* _To do_
Lines below that hold the word "uses" must be copied in full.
Top of Input material
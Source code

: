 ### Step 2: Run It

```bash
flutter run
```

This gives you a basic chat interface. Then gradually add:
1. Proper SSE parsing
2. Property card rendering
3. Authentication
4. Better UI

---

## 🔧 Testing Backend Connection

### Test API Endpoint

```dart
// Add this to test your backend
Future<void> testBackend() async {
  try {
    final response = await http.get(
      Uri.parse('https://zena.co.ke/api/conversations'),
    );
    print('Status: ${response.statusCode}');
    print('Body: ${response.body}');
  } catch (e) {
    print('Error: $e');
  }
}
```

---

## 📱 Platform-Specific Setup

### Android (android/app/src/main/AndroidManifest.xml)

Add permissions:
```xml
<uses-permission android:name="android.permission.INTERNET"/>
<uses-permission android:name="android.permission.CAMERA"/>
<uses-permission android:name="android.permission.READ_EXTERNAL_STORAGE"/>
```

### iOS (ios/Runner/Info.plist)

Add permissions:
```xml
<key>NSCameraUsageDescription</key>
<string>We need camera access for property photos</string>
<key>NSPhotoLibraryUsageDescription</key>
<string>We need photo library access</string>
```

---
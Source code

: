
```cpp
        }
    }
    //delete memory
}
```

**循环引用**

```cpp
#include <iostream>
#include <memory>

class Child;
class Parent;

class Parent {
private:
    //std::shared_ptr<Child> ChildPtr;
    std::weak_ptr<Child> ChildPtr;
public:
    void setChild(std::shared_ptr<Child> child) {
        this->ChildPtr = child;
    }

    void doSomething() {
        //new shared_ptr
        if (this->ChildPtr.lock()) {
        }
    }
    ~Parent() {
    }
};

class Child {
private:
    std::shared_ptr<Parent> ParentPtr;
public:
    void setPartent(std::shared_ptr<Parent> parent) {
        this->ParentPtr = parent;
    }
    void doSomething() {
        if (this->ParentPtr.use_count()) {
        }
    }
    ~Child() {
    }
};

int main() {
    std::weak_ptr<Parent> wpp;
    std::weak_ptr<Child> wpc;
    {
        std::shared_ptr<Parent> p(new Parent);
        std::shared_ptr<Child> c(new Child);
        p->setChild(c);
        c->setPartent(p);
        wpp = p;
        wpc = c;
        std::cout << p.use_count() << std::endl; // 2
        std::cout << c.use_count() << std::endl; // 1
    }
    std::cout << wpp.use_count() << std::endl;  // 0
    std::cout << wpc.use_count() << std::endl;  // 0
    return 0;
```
Bottom of Input material
* _Response to the exercise_
<uses-permission android:name="android.permission.INTERNET"/>
<uses-permission android:name="android.permission.CAMERA"/>
<uses-permission android:name="android.permission.READ_EXTERNAL_STORAGE"/>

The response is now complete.